**EXERCISE GOAL**
Write the records below out in full, character for character, with no pictures.

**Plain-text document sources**

"""

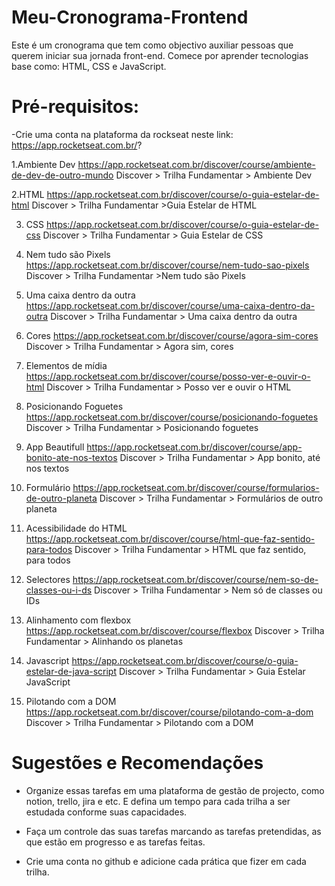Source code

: # Meu-Cronograma-Frontend

Este é um cronograma que tem como objectivo auxiliar pessoas que querem iniciar sua jornada front-end.
Comece por aprender tecnologias base como: HTML, CSS e JavaScript.

# Pré-requisitos:

-Crie uma conta na plataforma da rockseat neste link: https://app.rocketseat.com.br/?

1.Ambiente Dev
https://app.rocketseat.com.br/discover/course/ambiente-de-dev-de-outro-mundo
Discover > Trilha Fundamentar > Ambiente Dev

2.HTML
https://app.rocketseat.com.br/discover/course/o-guia-estelar-de-html
Discover > Trilha Fundamentar >Guia Estelar de HTML

3. CSS
   https://app.rocketseat.com.br/discover/course/o-guia-estelar-de-css
   Discover > Trilha Fundamentar > Guia Estelar de CSS

4. Nem tudo são Pixels
   https://app.rocketseat.com.br/discover/course/nem-tudo-sao-pixels
   Discover > Trilha Fundamentar >Nem tudo são Pixels

5. Uma caixa dentro da outra
   https://app.rocketseat.com.br/discover/course/uma-caixa-dentro-da-outra
   Discover > Trilha Fundamentar > Uma caixa dentro da outra

6. Cores
   https://app.rocketseat.com.br/discover/course/agora-sim-cores
   Discover > Trilha Fundamentar > Agora sim, cores

7. Elementos de mídia
   https://app.rocketseat.com.br/discover/course/posso-ver-e-ouvir-o-html
   Discover > Trilha Fundamentar > Posso ver e ouvir o HTML

8. Posicionando Foguetes
   https://app.rocketseat.com.br/discover/course/posicionando-foguetes
   Discover > Trilha Fundamentar > Posicionando foguetes

9. App Beautifull
   https://app.rocketseat.com.br/discover/course/app-bonito-ate-nos-textos
   Discover > Trilha Fundamentar > App bonito, até nos textos

10. Formulário
    https://app.rocketseat.com.br/discover/course/formularios-de-outro-planeta
    Discover > Trilha Fundamentar > Formulários de outro planeta

11. Acessibilidade do HTML
    https://app.rocketseat.com.br/discover/course/html-que-faz-sentido-para-todos
    Discover > Trilha Fundamentar > HTML que faz sentido, para todos

12. Selectores
    https://app.rocketseat.com.br/discover/course/nem-so-de-classes-ou-i-ds
    Discover > Trilha Fundamentar > Nem só de classes ou IDs

13. Alinhamento com flexbox
    https://app.rocketseat.com.br/discover/course/flexbox
    Discover > Trilha Fundamentar > Alinhando os planetas

14. Javascript
    https://app.rocketseat.com.br/discover/course/o-guia-estelar-de-java-script
    Discover > Trilha Fundamentar > Guia Estelar JavaScript

15. Pilotando com a DOM
    https://app.rocketseat.com.br/discover/course/pilotando-com-a-dom
    Discover > Trilha Fundamentar > Pilotando com a DOM

# Sugestões e Recomendações

- Organize essas tarefas em uma plataforma de gestão de projecto, como notion, trello, jira e etc. E defina um tempo
  para cada trilha a ser estudada conforme suas capacidades.

- Faça um controle das suas tarefas marcando as tarefas pretendidas, as que estão em progresso e as tarefas feitas.

- Crie uma conta no github e adicione cada prática que fizer em cada trilha.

"""

**OUTPUT OF THE EXERCISE**
Source code

: # Meu-Cronograma-Frontend

Este é um cronograma que tem como objectivo auxiliar pessoas que querem iniciar sua jornada front-end.
Comece por aprender tecnologias base como: HTML, CSS e JavaScript.

# Pré-requisitos:

-Crie uma conta na plataforma da rockseat neste link: https://app.rocketseat.com.br/?

1.Ambiente Dev
https://app.rocketseat.com.br/discover/course/ambiente-de-dev-de-outro-mundo
Discover > Trilha Fundamentar > Ambiente Dev

2.HTML
https://app.rocketseat.com.br/discover/course/o-guia-estelar-de-html
Discover > Trilha Fundamentar >Guia Estelar de HTML

3. CSS
   https://app.rocketseat.com.br/discover/course/o-guia-estelar-de-css
   Discover > Trilha Fundamentar > Guia Estelar de CSS

4. Nem tudo são Pixels
   https://app.rocketseat.com.br/discover/course/nem-tudo-sao-pixels
   Discover > Trilha Fundamentar >Nem tudo são Pixels

5. Uma caixa dentro da outra
   https://app.rocketseat.com.br/discover/course/uma-caixa-dentro-da-outra
   Discover > Trilha Fundamentar > Uma caixa dentro da outra

6. Cores
   https://app.rocketseat.com.br/discover/course/agora-sim-cores
   Discover > Trilha Fundamentar > Agora sim, cores

7. Elementos de mídia
   https://app.rocketseat.com.br/discover/course/posso-ver-e-ouvir-o-html
   Discover > Trilha Fundamentar > Posso ver e ouvir o HTML

8. Posicionando Foguetes
   https://app.rocketseat.com.br/discover/course/posicionando-foguetes
   Discover > Trilha Fundamentar > Posicionando foguetes

9. App Beautifull
   https://app.rocketseat.com.br/discover/course/app-bonito-ate-nos-textos
   Discover > Trilha Fundamentar > App bonito, até nos textos

10. Formulário
    https://app.rocketseat.com.br/discover/course/formularios-de-outro-planeta
    Discover > Trilha Fundamentar > Formulários de outro planeta

11. Acessibilidade do HTML
    https://app.rocketseat.com.br/discover/course/html-que-faz-sentido-para-todos
    Discover > Trilha Fundamentar > HTML que faz sentido, para todos

12. Selectores
    https://app.rocketseat.com.br/discover/course/nem-so-de-classes-ou-i-ds
    Discover > Trilha Fundamentar > Nem só de classes ou IDs

13. Alinhamento com flexbox
    https://app.rocketseat.com.br/discover/course/flexbox
    Discover > Trilha Fundamentar > Alinhando os planetas

14. Javascript
    https://app.rocketseat.com.br/discover/course/o-guia-estelar-de-java-script
    Discover > Trilha Fundamentar > Guia Estelar JavaScript

15. Pilotando com a DOM
    https://app.rocketseat.com.br/discover/course/pilotando-com-a-dom
    Discover > Trilha Fundamentar > Pilotando com a DOM

# Sugestões e Recomendações

- Organize essas tarefas em uma plataforma de gestão de projecto, como notion, trello, jira e etc. E defina um tempo
  para cada trilha a ser estudada conforme suas capacidades.

- Faça um controle das suas tarefas marcando as tarefas pretendidas, as que estão em progresso e as tarefas feitas.

- Crie uma conta no github e adicione cada prática que fizer em cada trilha.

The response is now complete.